» **Exercise directions**
Each line below that contains the word "adicionales" is to be counted; give only the final number.

» **Dataset entries**
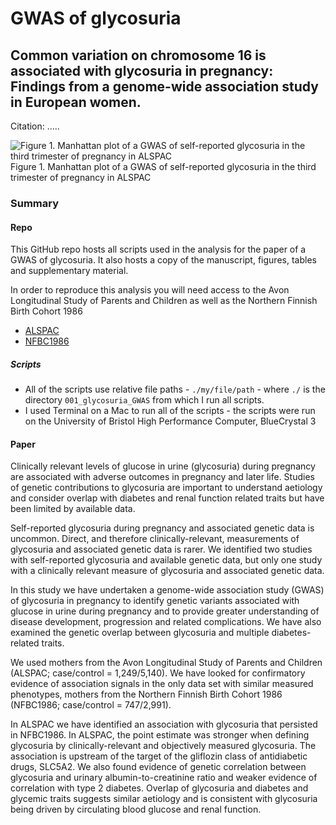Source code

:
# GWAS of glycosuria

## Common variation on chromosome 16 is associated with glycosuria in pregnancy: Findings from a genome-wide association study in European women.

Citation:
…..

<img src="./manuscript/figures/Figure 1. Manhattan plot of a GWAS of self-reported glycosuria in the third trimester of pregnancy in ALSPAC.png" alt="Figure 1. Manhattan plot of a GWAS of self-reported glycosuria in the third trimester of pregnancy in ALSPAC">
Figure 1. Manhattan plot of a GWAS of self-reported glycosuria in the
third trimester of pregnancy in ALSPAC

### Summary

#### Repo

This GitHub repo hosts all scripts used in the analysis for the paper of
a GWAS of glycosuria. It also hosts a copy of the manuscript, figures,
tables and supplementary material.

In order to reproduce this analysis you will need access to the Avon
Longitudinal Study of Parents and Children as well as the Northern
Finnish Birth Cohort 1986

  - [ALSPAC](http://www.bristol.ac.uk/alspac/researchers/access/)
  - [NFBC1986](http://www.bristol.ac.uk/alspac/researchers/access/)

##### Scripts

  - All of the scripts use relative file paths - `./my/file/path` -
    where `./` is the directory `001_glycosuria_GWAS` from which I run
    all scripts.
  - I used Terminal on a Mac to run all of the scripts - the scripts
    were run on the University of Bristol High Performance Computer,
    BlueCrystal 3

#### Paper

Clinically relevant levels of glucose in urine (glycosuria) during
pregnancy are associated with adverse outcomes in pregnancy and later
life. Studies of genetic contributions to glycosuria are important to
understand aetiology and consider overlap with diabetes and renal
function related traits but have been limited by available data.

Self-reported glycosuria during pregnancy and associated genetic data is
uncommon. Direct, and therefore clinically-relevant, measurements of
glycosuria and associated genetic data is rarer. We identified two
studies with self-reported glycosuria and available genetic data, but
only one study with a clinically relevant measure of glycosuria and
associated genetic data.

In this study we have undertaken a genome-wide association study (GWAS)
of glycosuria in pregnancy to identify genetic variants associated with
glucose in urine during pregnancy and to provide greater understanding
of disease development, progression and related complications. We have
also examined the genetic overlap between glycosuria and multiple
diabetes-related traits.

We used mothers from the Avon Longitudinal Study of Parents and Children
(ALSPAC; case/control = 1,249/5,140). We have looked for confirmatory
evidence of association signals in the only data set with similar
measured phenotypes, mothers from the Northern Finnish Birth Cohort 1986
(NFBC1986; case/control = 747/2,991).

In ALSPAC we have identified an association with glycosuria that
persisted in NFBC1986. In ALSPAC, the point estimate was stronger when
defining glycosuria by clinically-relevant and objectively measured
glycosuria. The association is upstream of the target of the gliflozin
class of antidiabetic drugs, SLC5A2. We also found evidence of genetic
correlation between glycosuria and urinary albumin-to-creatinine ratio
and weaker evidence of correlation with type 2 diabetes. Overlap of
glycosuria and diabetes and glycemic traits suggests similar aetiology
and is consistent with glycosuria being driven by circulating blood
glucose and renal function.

...

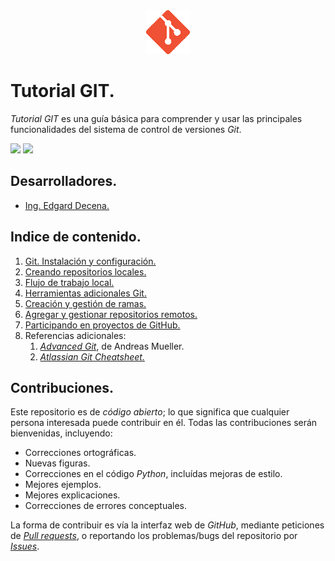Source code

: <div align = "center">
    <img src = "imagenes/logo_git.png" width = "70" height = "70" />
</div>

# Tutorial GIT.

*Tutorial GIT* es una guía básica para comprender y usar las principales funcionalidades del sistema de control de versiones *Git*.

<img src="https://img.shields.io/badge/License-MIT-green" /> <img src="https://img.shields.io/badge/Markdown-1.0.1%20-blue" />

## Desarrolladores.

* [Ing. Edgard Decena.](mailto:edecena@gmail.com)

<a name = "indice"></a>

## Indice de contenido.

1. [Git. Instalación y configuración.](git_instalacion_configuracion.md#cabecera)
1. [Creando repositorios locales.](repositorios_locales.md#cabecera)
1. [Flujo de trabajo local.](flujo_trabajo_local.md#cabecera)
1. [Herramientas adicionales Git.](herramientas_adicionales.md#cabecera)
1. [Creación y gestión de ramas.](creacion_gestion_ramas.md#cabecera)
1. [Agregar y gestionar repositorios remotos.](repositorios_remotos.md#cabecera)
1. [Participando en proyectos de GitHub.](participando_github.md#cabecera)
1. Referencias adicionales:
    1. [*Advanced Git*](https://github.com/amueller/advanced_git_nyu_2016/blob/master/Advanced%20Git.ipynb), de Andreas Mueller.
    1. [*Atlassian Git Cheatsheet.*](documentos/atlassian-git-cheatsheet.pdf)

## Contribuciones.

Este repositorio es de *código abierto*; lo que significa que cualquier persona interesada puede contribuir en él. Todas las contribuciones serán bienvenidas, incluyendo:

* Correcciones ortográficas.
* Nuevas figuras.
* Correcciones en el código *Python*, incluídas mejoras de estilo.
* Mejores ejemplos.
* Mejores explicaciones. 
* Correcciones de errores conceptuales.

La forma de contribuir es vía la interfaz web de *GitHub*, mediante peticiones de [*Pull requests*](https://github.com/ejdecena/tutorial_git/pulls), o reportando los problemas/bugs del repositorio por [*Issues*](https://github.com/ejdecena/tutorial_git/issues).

==

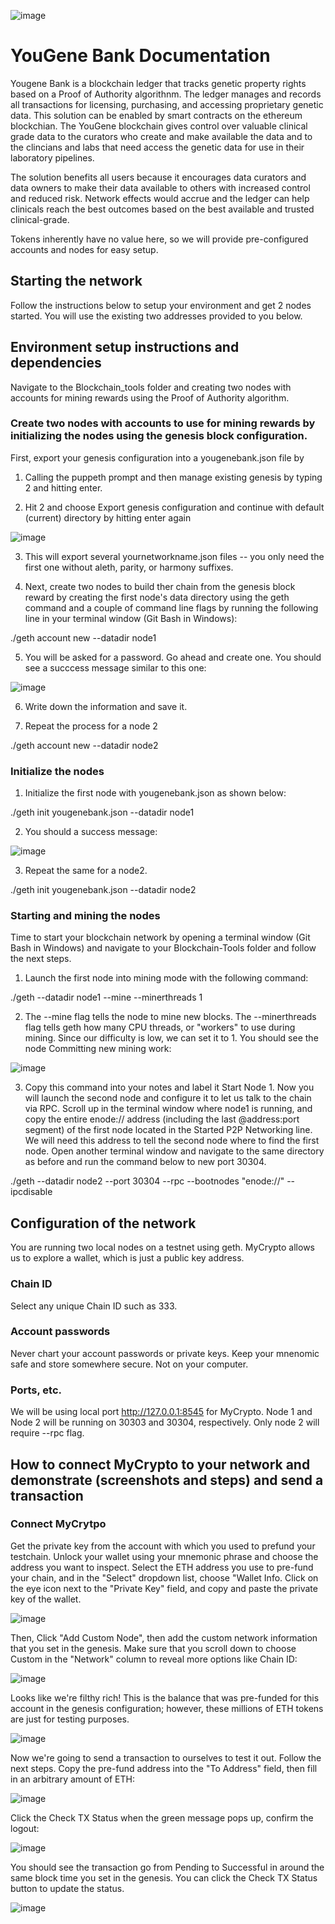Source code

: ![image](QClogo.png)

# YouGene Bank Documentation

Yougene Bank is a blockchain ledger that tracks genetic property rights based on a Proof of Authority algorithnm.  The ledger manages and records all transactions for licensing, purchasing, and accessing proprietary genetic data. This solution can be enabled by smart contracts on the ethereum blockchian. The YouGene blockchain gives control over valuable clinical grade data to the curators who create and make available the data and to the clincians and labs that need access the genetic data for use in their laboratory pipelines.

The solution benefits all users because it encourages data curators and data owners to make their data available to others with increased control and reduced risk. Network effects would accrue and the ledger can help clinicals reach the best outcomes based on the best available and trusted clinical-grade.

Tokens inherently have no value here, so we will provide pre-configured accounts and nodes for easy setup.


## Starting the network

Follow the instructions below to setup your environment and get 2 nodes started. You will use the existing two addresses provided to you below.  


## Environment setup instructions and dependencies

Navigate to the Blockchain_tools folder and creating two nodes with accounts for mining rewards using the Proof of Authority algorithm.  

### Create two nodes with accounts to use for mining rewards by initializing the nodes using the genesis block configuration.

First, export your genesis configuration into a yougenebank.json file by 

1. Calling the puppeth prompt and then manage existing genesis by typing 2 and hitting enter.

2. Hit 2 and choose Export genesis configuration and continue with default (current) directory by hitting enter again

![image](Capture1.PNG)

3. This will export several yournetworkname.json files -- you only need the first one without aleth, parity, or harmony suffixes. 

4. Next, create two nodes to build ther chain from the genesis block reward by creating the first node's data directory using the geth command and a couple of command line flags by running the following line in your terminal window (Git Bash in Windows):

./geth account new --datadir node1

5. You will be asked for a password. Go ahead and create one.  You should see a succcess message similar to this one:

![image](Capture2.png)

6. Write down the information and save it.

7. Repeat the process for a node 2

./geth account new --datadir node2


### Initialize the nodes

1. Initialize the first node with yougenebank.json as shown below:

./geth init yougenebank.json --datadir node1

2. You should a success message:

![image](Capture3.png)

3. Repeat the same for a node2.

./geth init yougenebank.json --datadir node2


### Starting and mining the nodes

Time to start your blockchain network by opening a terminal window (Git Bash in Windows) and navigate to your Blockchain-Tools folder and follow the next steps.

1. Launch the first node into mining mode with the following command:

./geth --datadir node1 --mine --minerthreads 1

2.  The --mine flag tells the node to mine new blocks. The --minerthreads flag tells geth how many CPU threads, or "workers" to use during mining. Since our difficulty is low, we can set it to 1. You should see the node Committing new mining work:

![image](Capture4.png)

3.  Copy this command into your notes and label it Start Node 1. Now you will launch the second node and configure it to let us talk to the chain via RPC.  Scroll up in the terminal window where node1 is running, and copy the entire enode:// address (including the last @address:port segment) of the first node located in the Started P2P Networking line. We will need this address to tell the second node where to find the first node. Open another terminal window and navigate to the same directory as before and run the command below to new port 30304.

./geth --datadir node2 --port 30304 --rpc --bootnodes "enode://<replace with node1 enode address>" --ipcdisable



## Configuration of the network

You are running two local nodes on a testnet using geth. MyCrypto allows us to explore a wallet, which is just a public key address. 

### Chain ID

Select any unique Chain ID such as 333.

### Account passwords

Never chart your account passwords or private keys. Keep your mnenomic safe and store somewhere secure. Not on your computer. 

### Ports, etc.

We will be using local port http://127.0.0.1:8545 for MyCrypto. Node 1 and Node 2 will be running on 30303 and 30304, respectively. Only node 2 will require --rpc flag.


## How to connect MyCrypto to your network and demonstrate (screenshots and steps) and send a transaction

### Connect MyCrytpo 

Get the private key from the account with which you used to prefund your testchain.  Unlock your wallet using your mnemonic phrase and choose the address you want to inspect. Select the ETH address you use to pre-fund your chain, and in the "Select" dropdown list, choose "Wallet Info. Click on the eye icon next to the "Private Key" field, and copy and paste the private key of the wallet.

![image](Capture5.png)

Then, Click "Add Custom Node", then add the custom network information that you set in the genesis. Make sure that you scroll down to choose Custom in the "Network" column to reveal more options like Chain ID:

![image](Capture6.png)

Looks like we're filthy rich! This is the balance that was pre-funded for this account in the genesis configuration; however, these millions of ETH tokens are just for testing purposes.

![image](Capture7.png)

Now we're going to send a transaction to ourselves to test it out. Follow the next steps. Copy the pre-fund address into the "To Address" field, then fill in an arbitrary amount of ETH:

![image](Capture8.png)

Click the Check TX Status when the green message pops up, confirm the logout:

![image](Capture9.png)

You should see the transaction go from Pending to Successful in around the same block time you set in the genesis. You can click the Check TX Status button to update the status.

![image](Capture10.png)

» **Exercise result**
2